• TASK GOAL
In the material below, find each line with the string "WithSpecificRule" and copy it.

• MATERIAL TO PROCESS
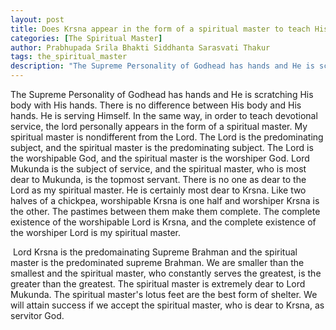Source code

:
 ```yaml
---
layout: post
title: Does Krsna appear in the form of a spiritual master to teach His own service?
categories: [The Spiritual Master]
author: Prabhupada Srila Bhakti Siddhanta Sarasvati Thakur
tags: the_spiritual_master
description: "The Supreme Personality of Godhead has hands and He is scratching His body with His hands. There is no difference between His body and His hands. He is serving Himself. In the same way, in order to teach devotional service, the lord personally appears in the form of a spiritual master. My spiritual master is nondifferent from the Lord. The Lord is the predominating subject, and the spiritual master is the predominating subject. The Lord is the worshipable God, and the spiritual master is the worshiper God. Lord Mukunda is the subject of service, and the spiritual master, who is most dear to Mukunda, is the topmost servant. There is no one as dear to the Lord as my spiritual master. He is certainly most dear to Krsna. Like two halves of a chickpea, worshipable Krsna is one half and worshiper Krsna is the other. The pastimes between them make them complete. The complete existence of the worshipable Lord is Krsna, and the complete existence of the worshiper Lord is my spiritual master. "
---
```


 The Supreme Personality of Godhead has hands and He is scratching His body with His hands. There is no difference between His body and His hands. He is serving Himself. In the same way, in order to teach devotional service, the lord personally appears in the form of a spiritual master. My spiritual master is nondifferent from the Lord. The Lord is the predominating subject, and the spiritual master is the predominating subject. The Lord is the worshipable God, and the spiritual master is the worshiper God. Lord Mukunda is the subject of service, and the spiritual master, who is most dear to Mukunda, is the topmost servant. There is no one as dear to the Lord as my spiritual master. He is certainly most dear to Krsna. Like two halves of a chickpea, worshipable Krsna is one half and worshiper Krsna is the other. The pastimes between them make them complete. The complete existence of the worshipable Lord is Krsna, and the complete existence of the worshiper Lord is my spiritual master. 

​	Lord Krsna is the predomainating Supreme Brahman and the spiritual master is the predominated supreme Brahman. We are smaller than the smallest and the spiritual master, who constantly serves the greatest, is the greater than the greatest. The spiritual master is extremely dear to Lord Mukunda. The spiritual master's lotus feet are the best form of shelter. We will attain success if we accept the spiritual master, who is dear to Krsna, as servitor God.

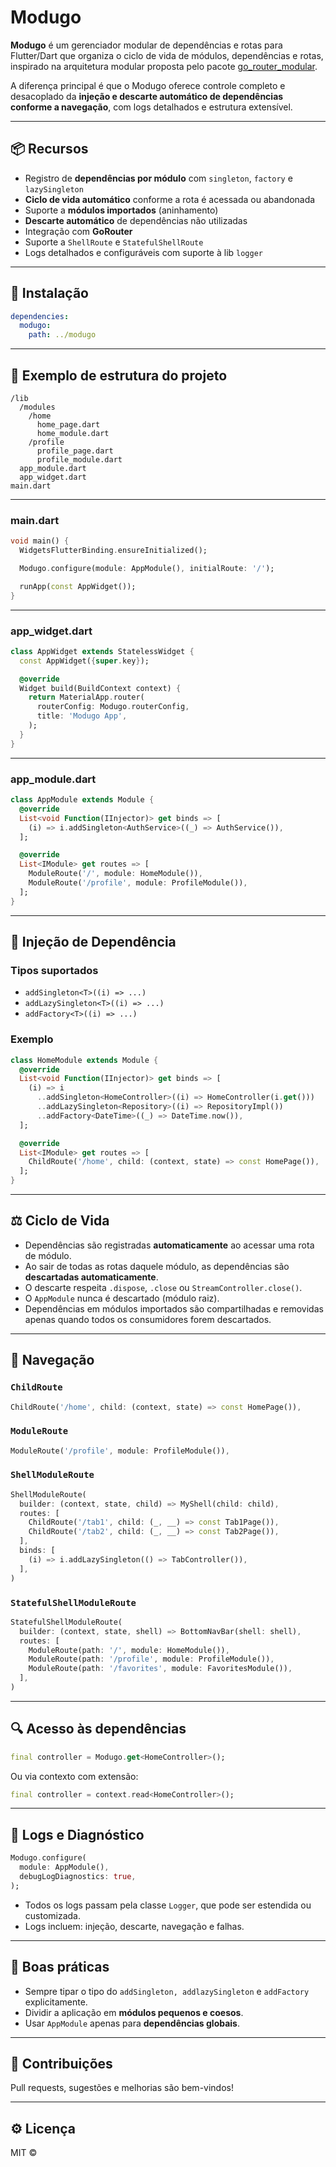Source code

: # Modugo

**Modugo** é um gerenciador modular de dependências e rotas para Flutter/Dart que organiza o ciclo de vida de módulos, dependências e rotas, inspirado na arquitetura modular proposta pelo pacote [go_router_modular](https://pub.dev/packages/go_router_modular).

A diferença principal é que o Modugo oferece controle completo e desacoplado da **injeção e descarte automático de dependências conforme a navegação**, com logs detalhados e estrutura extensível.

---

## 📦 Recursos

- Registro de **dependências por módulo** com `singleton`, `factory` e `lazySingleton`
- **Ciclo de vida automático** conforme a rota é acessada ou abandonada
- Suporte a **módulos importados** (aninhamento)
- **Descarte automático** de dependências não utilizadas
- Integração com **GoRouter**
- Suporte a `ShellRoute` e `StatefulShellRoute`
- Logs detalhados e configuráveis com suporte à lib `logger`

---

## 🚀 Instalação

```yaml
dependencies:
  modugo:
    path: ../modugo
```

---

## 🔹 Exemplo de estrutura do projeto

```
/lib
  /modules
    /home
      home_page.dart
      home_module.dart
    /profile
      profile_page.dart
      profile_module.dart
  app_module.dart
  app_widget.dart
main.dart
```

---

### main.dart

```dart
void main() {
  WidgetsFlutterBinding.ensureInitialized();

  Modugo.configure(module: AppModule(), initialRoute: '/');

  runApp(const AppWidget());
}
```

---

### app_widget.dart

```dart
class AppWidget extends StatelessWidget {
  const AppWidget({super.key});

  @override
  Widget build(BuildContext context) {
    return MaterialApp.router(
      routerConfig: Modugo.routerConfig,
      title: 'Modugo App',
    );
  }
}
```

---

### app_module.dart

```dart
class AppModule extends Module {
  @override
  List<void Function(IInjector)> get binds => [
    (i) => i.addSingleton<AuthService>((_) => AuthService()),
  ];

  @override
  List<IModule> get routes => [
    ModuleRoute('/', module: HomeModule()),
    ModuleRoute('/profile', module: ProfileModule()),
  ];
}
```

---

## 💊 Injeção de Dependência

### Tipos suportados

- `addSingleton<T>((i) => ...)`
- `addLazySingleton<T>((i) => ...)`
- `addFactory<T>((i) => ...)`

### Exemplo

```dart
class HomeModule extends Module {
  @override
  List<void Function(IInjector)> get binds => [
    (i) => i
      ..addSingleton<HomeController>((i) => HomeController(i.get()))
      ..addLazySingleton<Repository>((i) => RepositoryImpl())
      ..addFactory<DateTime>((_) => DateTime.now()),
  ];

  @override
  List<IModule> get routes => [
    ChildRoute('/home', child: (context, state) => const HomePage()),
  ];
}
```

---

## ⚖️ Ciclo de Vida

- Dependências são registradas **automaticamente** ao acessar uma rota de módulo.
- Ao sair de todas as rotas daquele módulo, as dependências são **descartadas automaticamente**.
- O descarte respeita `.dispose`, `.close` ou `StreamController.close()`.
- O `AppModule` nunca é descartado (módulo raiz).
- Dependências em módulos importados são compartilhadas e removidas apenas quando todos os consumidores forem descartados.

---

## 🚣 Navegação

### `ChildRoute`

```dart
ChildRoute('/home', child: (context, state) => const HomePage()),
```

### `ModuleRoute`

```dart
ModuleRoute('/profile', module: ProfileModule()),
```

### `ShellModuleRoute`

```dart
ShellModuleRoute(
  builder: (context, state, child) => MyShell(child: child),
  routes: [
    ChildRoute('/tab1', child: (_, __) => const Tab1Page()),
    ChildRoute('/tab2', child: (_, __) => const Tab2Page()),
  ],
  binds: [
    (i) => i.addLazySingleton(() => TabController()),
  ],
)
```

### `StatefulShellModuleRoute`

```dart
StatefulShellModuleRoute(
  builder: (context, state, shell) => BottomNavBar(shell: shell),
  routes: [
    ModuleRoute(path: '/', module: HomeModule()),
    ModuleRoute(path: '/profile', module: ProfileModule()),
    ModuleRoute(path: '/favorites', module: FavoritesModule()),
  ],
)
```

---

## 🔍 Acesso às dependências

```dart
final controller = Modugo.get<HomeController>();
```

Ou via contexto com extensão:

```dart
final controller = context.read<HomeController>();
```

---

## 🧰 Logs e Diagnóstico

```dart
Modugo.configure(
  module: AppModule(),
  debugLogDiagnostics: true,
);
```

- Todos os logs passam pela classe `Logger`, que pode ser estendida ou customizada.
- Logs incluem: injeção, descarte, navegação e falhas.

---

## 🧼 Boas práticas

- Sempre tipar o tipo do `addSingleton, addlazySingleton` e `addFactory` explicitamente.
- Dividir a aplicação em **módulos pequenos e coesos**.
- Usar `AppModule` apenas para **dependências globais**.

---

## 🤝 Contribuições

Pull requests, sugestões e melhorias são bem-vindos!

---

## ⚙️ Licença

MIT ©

* * *

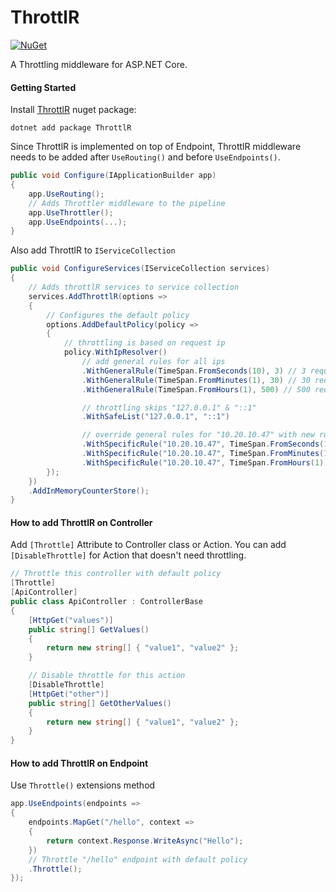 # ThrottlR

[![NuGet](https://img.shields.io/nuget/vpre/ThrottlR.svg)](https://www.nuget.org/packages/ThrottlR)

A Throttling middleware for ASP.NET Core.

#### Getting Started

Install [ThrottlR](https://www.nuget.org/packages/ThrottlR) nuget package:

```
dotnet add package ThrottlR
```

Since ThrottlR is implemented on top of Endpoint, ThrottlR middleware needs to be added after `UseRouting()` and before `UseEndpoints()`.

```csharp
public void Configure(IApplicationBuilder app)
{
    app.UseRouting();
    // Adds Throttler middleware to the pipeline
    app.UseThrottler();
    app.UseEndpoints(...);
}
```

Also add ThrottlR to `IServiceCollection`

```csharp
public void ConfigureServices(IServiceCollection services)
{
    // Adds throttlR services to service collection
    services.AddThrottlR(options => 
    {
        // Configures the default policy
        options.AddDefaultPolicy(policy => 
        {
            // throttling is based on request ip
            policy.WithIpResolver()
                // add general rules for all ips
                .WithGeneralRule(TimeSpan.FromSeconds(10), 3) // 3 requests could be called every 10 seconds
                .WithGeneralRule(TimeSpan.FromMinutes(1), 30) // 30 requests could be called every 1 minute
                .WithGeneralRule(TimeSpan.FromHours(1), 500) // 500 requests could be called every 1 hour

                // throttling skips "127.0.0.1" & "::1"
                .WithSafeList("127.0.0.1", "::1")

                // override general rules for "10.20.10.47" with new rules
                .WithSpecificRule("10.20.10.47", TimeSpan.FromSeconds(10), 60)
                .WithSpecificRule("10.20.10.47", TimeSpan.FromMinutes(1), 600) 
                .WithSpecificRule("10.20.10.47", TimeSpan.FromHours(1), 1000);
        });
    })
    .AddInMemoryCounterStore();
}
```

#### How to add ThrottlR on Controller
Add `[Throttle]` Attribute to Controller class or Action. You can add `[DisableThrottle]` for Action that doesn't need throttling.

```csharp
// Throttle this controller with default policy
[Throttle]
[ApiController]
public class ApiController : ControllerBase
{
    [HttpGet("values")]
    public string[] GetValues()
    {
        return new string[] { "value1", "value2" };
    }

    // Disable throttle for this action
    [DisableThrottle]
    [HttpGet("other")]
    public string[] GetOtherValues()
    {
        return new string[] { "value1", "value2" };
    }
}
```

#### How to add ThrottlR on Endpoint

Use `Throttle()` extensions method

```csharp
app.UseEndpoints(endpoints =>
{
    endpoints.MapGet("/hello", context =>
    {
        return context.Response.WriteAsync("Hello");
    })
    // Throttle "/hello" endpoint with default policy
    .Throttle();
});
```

...

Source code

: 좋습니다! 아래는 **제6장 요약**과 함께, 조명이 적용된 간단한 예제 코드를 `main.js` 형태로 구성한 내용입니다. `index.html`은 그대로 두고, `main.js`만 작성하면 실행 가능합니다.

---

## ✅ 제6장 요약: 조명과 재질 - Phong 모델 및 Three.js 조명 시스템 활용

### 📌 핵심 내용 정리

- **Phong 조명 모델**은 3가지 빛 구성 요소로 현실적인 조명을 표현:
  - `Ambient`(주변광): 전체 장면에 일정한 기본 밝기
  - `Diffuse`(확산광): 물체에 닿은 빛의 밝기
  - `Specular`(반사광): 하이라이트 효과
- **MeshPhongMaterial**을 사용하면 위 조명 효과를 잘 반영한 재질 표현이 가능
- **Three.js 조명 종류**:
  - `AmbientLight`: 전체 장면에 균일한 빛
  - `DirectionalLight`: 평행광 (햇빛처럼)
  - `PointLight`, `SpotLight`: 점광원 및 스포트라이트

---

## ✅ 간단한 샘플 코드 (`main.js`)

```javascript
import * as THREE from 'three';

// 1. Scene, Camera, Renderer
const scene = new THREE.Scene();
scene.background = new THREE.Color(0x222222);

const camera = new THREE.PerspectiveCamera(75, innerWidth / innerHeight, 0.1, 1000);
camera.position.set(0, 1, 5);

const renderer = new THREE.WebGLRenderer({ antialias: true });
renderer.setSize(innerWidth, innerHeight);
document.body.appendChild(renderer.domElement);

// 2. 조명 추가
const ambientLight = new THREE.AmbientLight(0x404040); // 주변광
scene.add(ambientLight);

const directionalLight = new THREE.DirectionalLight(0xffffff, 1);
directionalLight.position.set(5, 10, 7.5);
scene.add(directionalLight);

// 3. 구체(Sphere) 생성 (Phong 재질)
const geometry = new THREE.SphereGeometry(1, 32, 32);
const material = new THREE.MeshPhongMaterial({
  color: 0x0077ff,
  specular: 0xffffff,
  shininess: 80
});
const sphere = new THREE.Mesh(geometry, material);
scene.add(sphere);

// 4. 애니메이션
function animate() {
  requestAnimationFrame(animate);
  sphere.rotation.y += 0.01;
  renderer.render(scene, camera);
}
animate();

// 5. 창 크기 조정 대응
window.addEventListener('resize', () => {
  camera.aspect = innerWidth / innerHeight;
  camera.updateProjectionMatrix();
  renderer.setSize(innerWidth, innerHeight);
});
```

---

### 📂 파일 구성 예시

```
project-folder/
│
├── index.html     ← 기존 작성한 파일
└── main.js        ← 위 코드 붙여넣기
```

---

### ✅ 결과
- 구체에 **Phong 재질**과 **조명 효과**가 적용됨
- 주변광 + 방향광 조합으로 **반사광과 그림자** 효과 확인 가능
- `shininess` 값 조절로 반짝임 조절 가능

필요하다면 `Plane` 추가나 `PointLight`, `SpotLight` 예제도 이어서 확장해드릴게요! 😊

• TASK OUTPUT
                .WithSpecificRule("10.20.10.47", TimeSpan.FromSeconds(10), 60)
                .WithSpecificRule("10.20.10.47", TimeSpan.FromMinutes(1), 600) 
                .WithSpecificRule("10.20.10.47", TimeSpan.FromHours(1), 1000);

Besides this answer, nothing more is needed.